I'm in NJ, I'm willing. Yeah this is going to happen.


----------



## Stumpalump (May 26, 2017)

Vegas Baby!


----------



## Riverman (May 26, 2017)

So hard to find a place central to everyone.


----------



## Captain Ahab (May 27, 2017)

Riverman said:


> So hard to find a place central to everyone.




Well all we need is a place mot people will go. I like the idea of the south for big bass or Wisconsin area for essox


----------



## Johnny (May 27, 2017)

the Sign Crafters have similar get-togethers quite often.
someone volunteers a shop with lots of room and about 
60-175 fellow craftsmen deluge on his/her shop for a weekend.
usually it is somewhere in Florida in the mid of winter and up North
in the US or Canada for the hotter months. Austrailia often kicks in also.

so - we just need a "volunteer" with lots of parking space.
several available boats for those that can't bring one
and has lots of extra rods and tackle boxes to support the cause.
then - notify as many potential sponsors as possible to donate 
all sorts of fishing/boating related products. maybe a new Johnson 25hp
or fully tricked out Ranger boat.

_THAT_ is how a fishing get-together should be done !!

jus my Dos Centavos



.


----------



## PATRIOT (May 27, 2017)

Stumpalump said:


> Vegas Baby!


*Willow Beach and the Hot Springs . . . Lake Mead Recreation Area!*


----------



## Captain Ahab (May 28, 2017)

I thought Lake Meade has all sort of special restrictions on boats?


----------



## PATRIOT (May 28, 2017)

Captain Ahab said:


> I thought Lake Meade has all sort of special restrictions on boats?


As long as it floats, you can run it.
Only issue now is that it's so low, it's impossible to go upstream into the Grand Canyon.


----------



## LDUBS (May 28, 2017)

PATRIOT said:


> Captain Ahab said:
> 
> 
> > I thought Lake Meade has all sort of special restrictions on boats?
> ...



I hear it is infested with quagga mussels.
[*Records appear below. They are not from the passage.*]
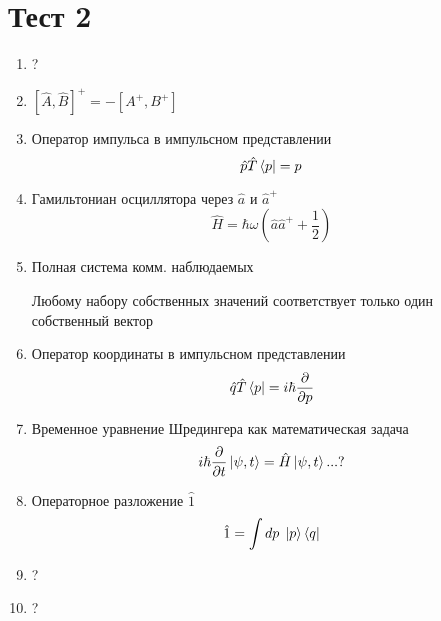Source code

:\section{Тест 2}
\begin{enumerate}
    \item ?
    \item $[\hat A,\hat B]^+=-[A^+,B^+]$
    \item Оператор импульса в импульсном представлении
        $$\hat p \hat T\bra{p}=p$$
    \item Гамильтониан осциллятора через $\hat a$ и $\hat a^+$
        $$\hat H=\hbar\omega(\hat a\hat a^++\frac{1}{2})$$
    \item Полная система комм. наблюдаемых

        Любому набору собственных значений соответствует только один 
        собственный вектор
    \item Оператор координаты в импульсном представлении
        $$\hat q\hat T\bra{p}=i\hbar\frac{\partial}{\partial p}$$
    \item Временное уравнение Шредингера как математическая задача
        $$i\hbar\frac{\partial}{\partial t}\ket{\psi,t}=\hat H\ket{\psi,t} ...?$$
    \item Операторное разложение $\hat 1$
        $$\hat 1=\int dp\;\ket{p}\bra{q}$$
    \item ?
    \item ?
\end{enumerate}
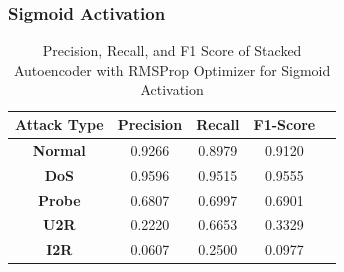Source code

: \documentclass[12pt, a4paper]{report}
\begin{document}
\subsubsection{Sigmoid Activation}

\begin{table}[ht]
\centering
\captionsetup{justification=centering,margin=2cm}
\begin{tabular}{|c|c|c|c|c|}
\hline
\multicolumn{1}{|c|}{\textbf{Attack Type}} & \multicolumn{1}{c|}{\textbf{Precision}} & \multicolumn{1}{c|}{\textbf{Recall}} & \multicolumn{1}{c|}{\textbf{F1-Score}} \\ \hline
\textbf{Normal}        & 0.9266                                   & 0.8979                                & 0.9120                                                                  \\ \hline
\textbf{DoS}           & 0.9596                                  & 0.9515                                &  0.9555                                                                    \\ \hline
\textbf{Probe}         & 0.6807                                  & 0.6997                                & 0.6901                                                                  \\ \hline
\textbf{U2R}           & 0.2220                                    & 0.6653                                & 0.3329                                                                   \\ \hline
\textbf{I2R}           & 0.0607                                      & 0.2500                                   & 0.0977                                                            \\ \hline         \end{tabular}
\caption{Precision, Recall, and F1 Score of Stacked Autoencoder with RMSProp Optimizer for Sigmoid Activation}
\label{prf1_rmsprop_sigmoid_auto}
\end{table}
\end{document}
I was at hoover dam late last year. Water looked like it was down well over 100', but it is a huge lake and there is still a lot of boating happening.


----------



## gnappi (May 30, 2017)

I think Memphis is the all around central location for everyone on both coasts, north and south. But, leaving Florida is not in the cards for me. Too many fish, too many lakes, not enough time.


----------



## evidrine84 (May 31, 2017)

How many members are there in each state? May be worth looking into an annual state by state get together. 

Sent from my HTC One using Tapatalk


----------



## Captain Ahab (Jun 1, 2017)

evidrine84 said:


> How many members are there in each state? May be worth looking into an annual state by state get together.
> 
> Sent from my HTC One using Tapatalk




yes


----------